Whenever a line in the material below contains "variables", copy that line.

(Material provided Opens)

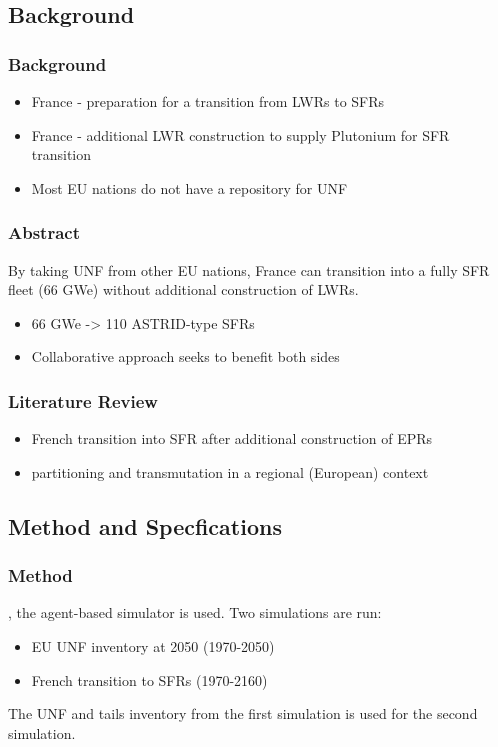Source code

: \subsection{Background}
\begin{frame}
	\frametitle{Background}
	\begin{itemize}
		\item France - preparation for a transition from LWRs to SFRs \cite{noauthor_cne2_nodate}
		\item France - additional LWR construction to supply Plutonium for SFR transition
		\item Most EU nations do not have a repository for UNF
	\end{itemize}
\end{frame}

\begin{frame}
	\frametitle{Abstract}
	By taking UNF from other EU nations, France can transition into a fully SFR fleet (66 GWe)
	without additional construction of LWRs.
	\begin{itemize}
		\item 66 GWe -> 110 ASTRID-type SFRs
		\item Collaborative approach seeks to benefit both sides
	\end{itemize}
\end{frame}

\begin{frame}
	\frametitle{Literature Review}
	\begin{itemize}
		\item French transition into SFR after additional construction of EPRs 	
		\cite{carre_overview_2009, martin_symbiotic_2017, freynet_multiobjective_2016}
		\item partitioning and transmutation in a regional (European) context \cite{fazio_study_2013}
	\end{itemize}
\end{frame}

\subsection{Method and Specfications}

\begin{frame}
	\frametitle{Method}
	\Cyclus, the agent-based simulator \cite{huff_fundamental_2016} is used.
	Two simulations are run:
	\begin{itemize}
		\item EU UNF inventory at 2050 (1970-2050)
		\item French transition to SFRs (1970-2160)
	\end{itemize}
	The UNF and tails inventory from the first simulation is used for the second simulation.
\end{frame}

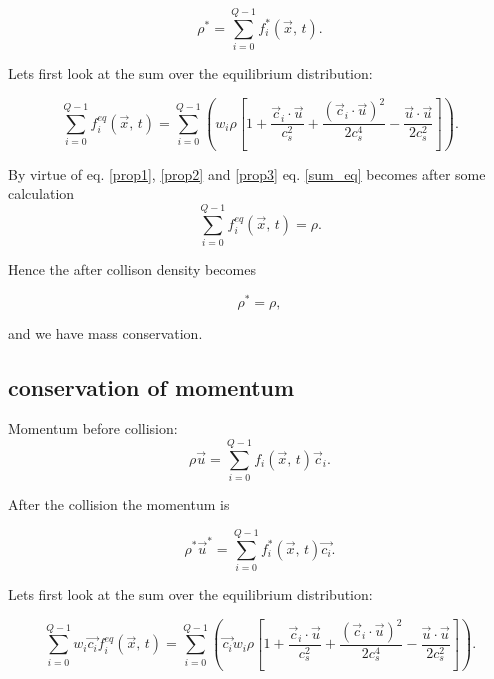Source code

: \begin{equation}
    \rho^* = \sum_{i=0}^{Q-1} f_i^*(\vec{x}, \, t).
\end{equation}


Lets first look at the sum over the equilibrium distribution:

\begin{equation}
    \sum_{i=0}^{Q-1} f_i^{eq}(\vec{x}, \, t) =  \sum_{i=0}^{Q-1} \left( 
     w_i\rho \left[ 1 + 
    \frac{ \vec{c}_i \cdot \vec{u} }{c_s^2} + 
    \frac{(\vec{c}_i \cdot \vec{u})^2}{2c_s^4} -
    \frac{\vec{u}\cdot\vec{u}}{2c_s^2}
    \right]
    \right).
\label{sum_eq}
\end{equation}

By virtue of eq. \ref{prop1}, \ref{prop2} and \ref{prop3} eq. \ref{sum_eq} becomes after some calculation
\begin{equation}
    \sum_{i=0}^{Q-1} f_i^{eq}(\vec{x}, \, t) =  \rho.
\end{equation}

Hence the after collison density becomes

\begin{equation}
    \rho^* = \rho,
\end{equation}

and we have mass conservation.

\subsection{conservation of momentum}

Momentum before collision:
\begin{equation}
\rho\vec{u} = \sum_{i=0}^{Q-1} f_i(\vec{x}, \, t)\vec{c}_i .
\end{equation}

After the collision the momentum is

\begin{equation}
    \rho^*\vec{u}^* = \sum_{i=0}^{Q-1} f_i^*(\vec{x}, \, t)\vec{c_i}.
\end{equation}


Lets first look at the sum over the equilibrium distribution:

\begin{equation}
    \sum_{i=0}^{Q-1} w_i\vec{c_i}f_i^{eq}(\vec{x}, \, t) =  \sum_{i=0}^{Q-1} \left( 
     \vec{c_i}w_i\rho \left[ 1 + 
    \frac{ \vec{c}_i \cdot \vec{u} }{c_s^2} + 
    \frac{(\vec{c}_i \cdot \vec{u})^2}{2c_s^4} -
    \frac{\vec{u}\cdot\vec{u}}{2c_s^2}
    \right]
    \right).
\label{sum_eq_mom}
\end{equation}

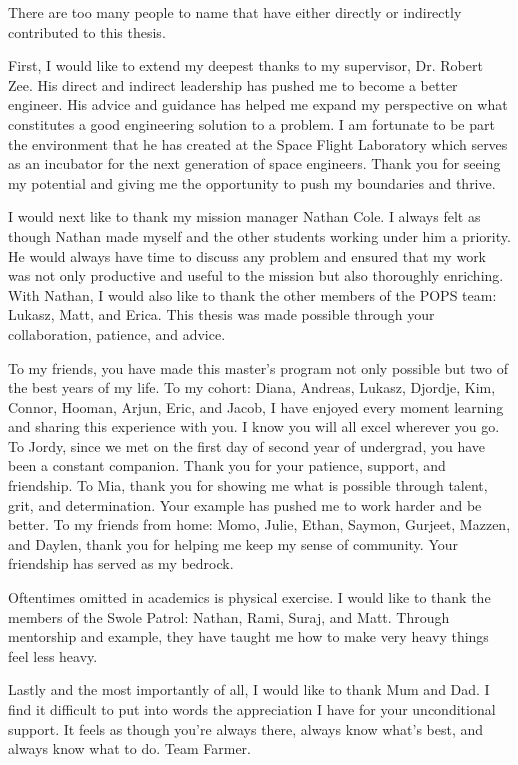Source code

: There are too many people to name that have either directly or indirectly
contributed to this thesis. 

First, I would like to extend my deepest thanks to my supervisor, Dr. Robert
Zee. His direct and indirect leadership has pushed me to become a better
engineer. His advice and guidance has helped me expand my perspective on what
constitutes a good engineering solution to a problem. I am fortunate to be part
the environment that he has created at the Space Flight Laboratory which serves
as an incubator for the next generation of space engineers.  Thank you for
seeing my potential and giving me the opportunity to push my boundaries and
thrive.

I would next like to thank my mission manager Nathan Cole. I always felt as
though Nathan made myself and the other students working under him a priority.
He would always have time to discuss any problem and ensured that my work was
not only productive and useful to the mission but also thoroughly enriching.
With Nathan, I would also like to thank the other members of the POPS team:
Lukasz, Matt, and Erica. This thesis was made possible through your
collaboration, patience, and advice.  

To my friends, you have made this master's program not only possible but two of
the best years of my life. To my cohort: Diana, Andreas, Lukasz, Djordje, Kim,
Connor, Hooman, Arjun, Eric, and Jacob, I have enjoyed every moment learning
and sharing this experience with you. I know you will all excel wherever you
go. To Jordy, since we met on the first day of second year of undergrad, you
have been a constant companion. Thank you for your patience, support, and
friendship. To Mia, thank you for showing me what is possible through talent,
grit, and determination. Your example has pushed me to work harder and be
better.  To my friends from home: Momo, Julie, Ethan, Saymon, Gurjeet, Mazzen,
and Daylen, thank you for helping me keep my sense of community. Your
friendship has served as my bedrock. 

Oftentimes omitted in academics is physical exercise. I would like to thank the
members of the Swole Patrol: Nathan, Rami, Suraj, and Matt. Through mentorship
and example, they have taught me how to make very heavy things feel less heavy.

Lastly and the most importantly of all, I would like to thank Mum and Dad. I
find it difficult to put into words the appreciation I have for your
unconditional support. It feels as though you're always there, always know
what's best, and always know what to do. Team Farmer.

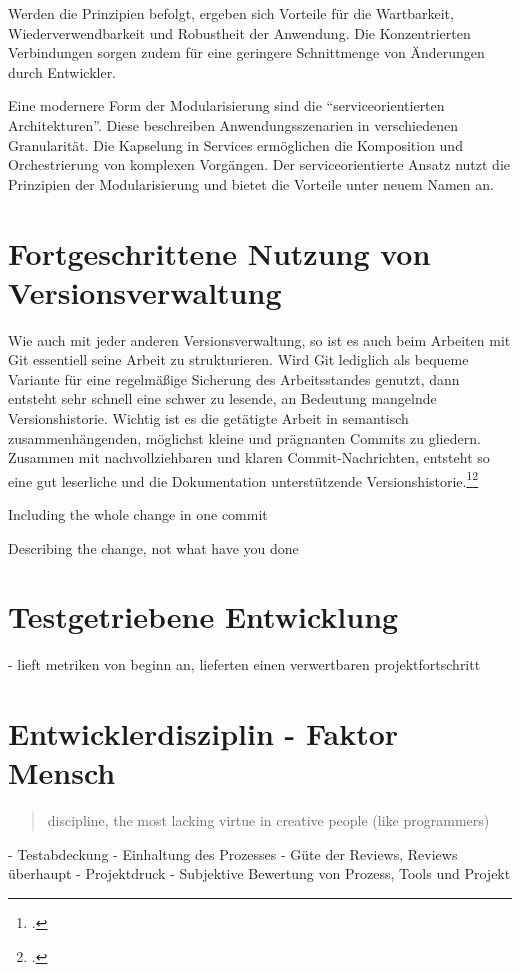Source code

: Werden die Prinzipien befolgt, ergeben sich Vorteile für die Wartbarkeit, Wiederverwendbarkeit und Robustheit der Anwendung. Die Konzentrierten Verbindungen sorgen zudem für eine geringere Schnittmenge von Änderungen durch Entwickler.

Eine modernere Form der Modularisierung sind die ``serviceorientierten Architekturen''. Diese beschreiben Anwendungsszenarien in verschiedenen Granularität. Die Kapselung in Services ermöglichen die Komposition und Orchestrierung von komplexen Vorgängen. Der serviceorientierte Ansatz nutzt die Prinzipien der Modularisierung und bietet die Vorteile unter neuem Namen an.

\section{Fortgeschrittene Nutzung von Versionsverwaltung}



Wie auch mit jeder anderen Versionsverwaltung, so ist es auch beim Arbeiten mit Git essentiell seine Arbeit zu strukturieren. Wird Git lediglich als bequeme Variante für eine regelmäßige Sicherung des Arbeitsstandes genutzt, dann entsteht sehr schnell eine schwer zu lesende, an Bedeutung mangelnde Versionshistorie. Wichtig ist es die getätigte Arbeit in semantisch zusammenhängenden, möglichst kleine und prägnanten Commits zu gliedern.
Zusammen mit nachvollziehbaren und klaren Commit-Nachrichten, entsteht so eine gut leserliche und die Dokumentation unterstützende Versionshistorie.\footcite[Making only one change per commit][]{git-essentials-2017}\footcite[Writing commit messages before starting to code][]{git-essentials-2017}

Including the whole change in one commit

Describing the change, not what have you done

\section{Testgetriebene Entwicklung}
- lieft metriken von beginn an, lieferten einen verwertbaren projektfortschritt


\section{Entwicklerdisziplin - Faktor Mensch}
\label{sec:human-fail}
\blockquote {discipline, the most lacking virtue in creative people (like programmers)}
- Testabdeckung
- Einhaltung des Prozesses
- Güte der Reviews, Reviews überhaupt
- Projektdruck
- Subjektive Bewertung von Prozess, Tools und Projekt

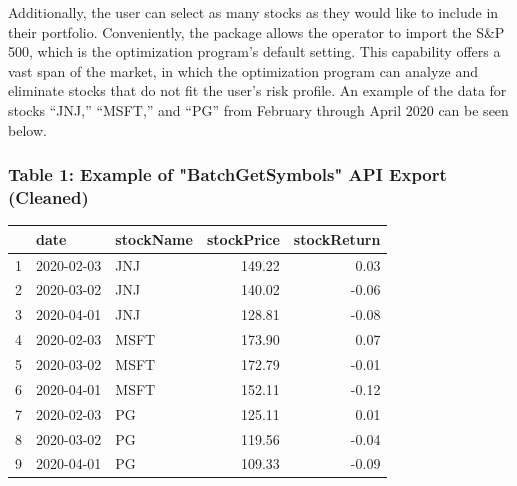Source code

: \documentclass[12pt,english]{article}
\begin{document}
\begin{doublespace}
        Additionally, the user can select as many stocks as they would like to include in their portfolio. Conveniently, the package allows the operator to import the S&P 500, which is the optimization program’s default setting. This capability offers a vast span of the market, in which the optimization program can analyze and eliminate stocks that do not fit the user’s risk profile. An example of the data for stocks “JNJ,” “MSFT,” and “PG” from February through April 2020 can be seen below.
        
        \subsubsection{Table 1: Example of "BatchGetSymbols" API Export (Cleaned)}        
            \begin{center}
                \begin{table}[ht]
                \centering
                \begin{tabular}{rllrr}
                  \hline
                 & date & stockName & stockPrice & stockReturn \\ 
                  \hline
                1 & 2020-02-03 & JNJ & 149.22 & 0.03 \\ 
                  2 & 2020-03-02 & JNJ & 140.02 & -0.06 \\ 
                  3 & 2020-04-01 & JNJ & 128.81 & -0.08 \\ 
                  4 & 2020-02-03 & MSFT & 173.90 & 0.07 \\ 
                  5 & 2020-03-02 & MSFT & 172.79 & -0.01 \\ 
                  6 & 2020-04-01 & MSFT & 152.11 & -0.12 \\ 
                  7 & 2020-02-03 & PG & 125.11 & 0.01 \\ 
                  8 & 2020-03-02 & PG & 119.56 & -0.04 \\ 
                  9 & 2020-04-01 & PG & 109.33 & -0.09 \\ 
                   \hline
                \end{tabular}
                \end{table}
            \end{center}
        

\end{doublespace}
\end{document}
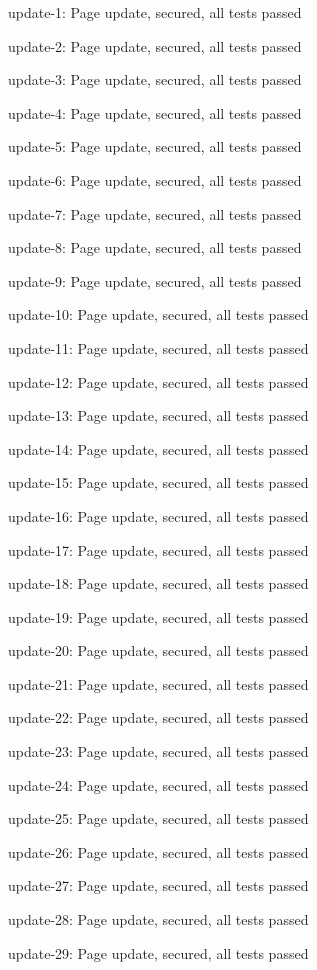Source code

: update-1: Page update, secured, all tests passed

update-2: Page update, secured, all tests passed

update-3: Page update, secured, all tests passed

update-4: Page update, secured, all tests passed

update-5: Page update, secured, all tests passed

update-6: Page update, secured, all tests passed

update-7: Page update, secured, all tests passed

update-8: Page update, secured, all tests passed

update-9: Page update, secured, all tests passed

update-10: Page update, secured, all tests passed

update-11: Page update, secured, all tests passed

update-12: Page update, secured, all tests passed

update-13: Page update, secured, all tests passed

update-14: Page update, secured, all tests passed

update-15: Page update, secured, all tests passed

update-16: Page update, secured, all tests passed

update-17: Page update, secured, all tests passed

update-18: Page update, secured, all tests passed

update-19: Page update, secured, all tests passed

update-20: Page update, secured, all tests passed

update-21: Page update, secured, all tests passed

update-22: Page update, secured, all tests passed

update-23: Page update, secured, all tests passed

update-24: Page update, secured, all tests passed

update-25: Page update, secured, all tests passed

update-26: Page update, secured, all tests passed

update-27: Page update, secured, all tests passed

update-28: Page update, secured, all tests passed

update-29: Page update, secured, all tests passed

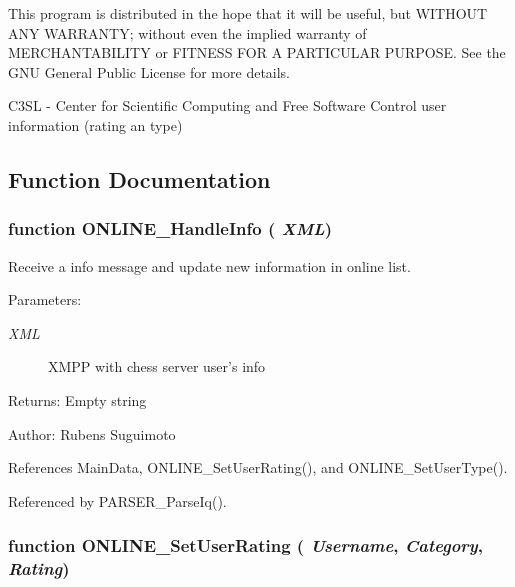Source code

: This program is distributed in the hope that it will be useful, but WITHOUT ANY WARRANTY; without even the implied warranty of MERCHANTABILITY or FITNESS FOR A PARTICULAR PURPOSE. See the GNU General Public License for more details.

C3SL - Center for Scientific Computing and Free Software Control user information (rating an type) 

\subsection{Function Documentation}
\subsubsection[ONLINE\_\-HandleInfo]{\setlength{\rightskip}{0pt plus 5cm}function ONLINE\_\-HandleInfo ( {\em XML})}\label{online__info_8js_b6356c6c76ef774d604c6074e5656fee}


Receive a info message and update new information in online list. 

\begin{Desc}
\item[Parameters:]
\begin{description}
\item[{\em XML}]XMPP with chess server user's info \end{description}
\end{Desc}
\begin{Desc}
\item[Returns:]Empty string \end{Desc}
\begin{Desc}
\item[Author:]Rubens Suguimoto \end{Desc}


References MainData, ONLINE\_\-SetUserRating(), and ONLINE\_\-SetUserType().

Referenced by PARSER\_\-ParseIq().
\subsubsection[ONLINE\_\-SetUserRating]{\setlength{\rightskip}{0pt plus 5cm}function ONLINE\_\-SetUserRating ( {\em Username}, \/   {\em Category}, \/   {\em Rating})}\label{online__info_8js_b0f63008392258fa2461740bb8162372}


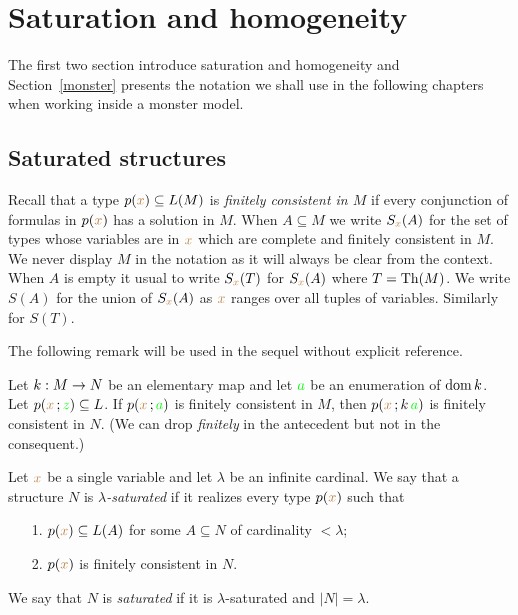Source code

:\documentclass[creche.tex]{subfiles}
\begin{document}
\chapter{Saturation and homogeneity}
\label{saturation}
 
\def\medrel#1{\parbox{6ex}{$\displaystyle\hfil #1$}}
\def\ceq#1#2#3{\parbox[b]{25ex}{$\displaystyle #1$}\medrel{#2}$\displaystyle  #3$}

The first two section introduce saturation and homogeneity and Section~\ref{monster} presents the notation we shall use in the following chapters when working inside a monster model.

\section{Saturated structures}\label{saturation_section}

Recall that a type $p({\color{brown} x})\subseteq L(M)$ is \emph{finitely consistent in $M$\/} if every conjunction of formulas in $p({\color{brown} x})$ has a solution in $M$.
%
When $A\subseteq M$ we write $S_{\color{brown} x}(A)$ for the set of types whose variables are in ${\color{brown} x}$ which are complete and finitely consistent in $M$.
We never display $M$ in the notation as it will always be clear from the context.
When $A$ is empty it usual to write $S_{\color{brown} x}(T)$ for $S_{\color{brown} x}(A)$ where $T={\rm Th}(M)$.
We write $S(A)$ for the union of $S_{\color{brown} x}(A)$ as ${\color{brown} x}$ ranges over all tuples of variables. Similarly for $S(T)$.

The following remark will be used in the sequel without explicit reference.

\begin{remark}
Let $k:M\rightarrow N$ be an elementary map and let ${\color{green} a}$ be an enumeration of $\mathop{\rm dom} k$. Let $p({\color{brown} x}\,;{\color{green} z})\subseteq L$. If $p({\color{brown} x}\,;{\color{green} a})$ is finitely consistent in $M$, then $p({\color{brown} x}\,;k\,{\color{green} a})$ is finitely consistent in $N$. (We can drop \textit{finitely} in the antecedent but not in the consequent.)\QED
\end{remark}

\begin{definition}\label{def_saturation}
Let ${\color{brown} x}$ be a single variable and let $\lambda$ be an infinite cardinal. We say that a structure $N$ is \emph{$\lambda$-saturated} if it realizes every type $p({\color{brown} x})$ such that
\begin{itemize}
\item[1.] $p({\color{brown} x})\subseteq L(A)$ for some $A\subseteq N$ of cardinality $<\lambda$;
\item[2.] $p({\color{brown} x})$ is finitely consistent in $N$.
\end{itemize}
We say that $N$ is \emph{saturated\/} if it is $\lambda$-saturated and $|N|=\lambda$.
\end{definition}
\end{document}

(Material provided Closes)

• _The completed task_
When $A\subseteq M$ we write $S_{\color{brown} x}(A)$ for the set of types whose variables are in ${\color{brown} x}$ which are complete and finitely consistent in $M$.
We write $S(A)$ for the union of $S_{\color{brown} x}(A)$ as ${\color{brown} x}$ ranges over all tuples of variables. Similarly for $S(T)$.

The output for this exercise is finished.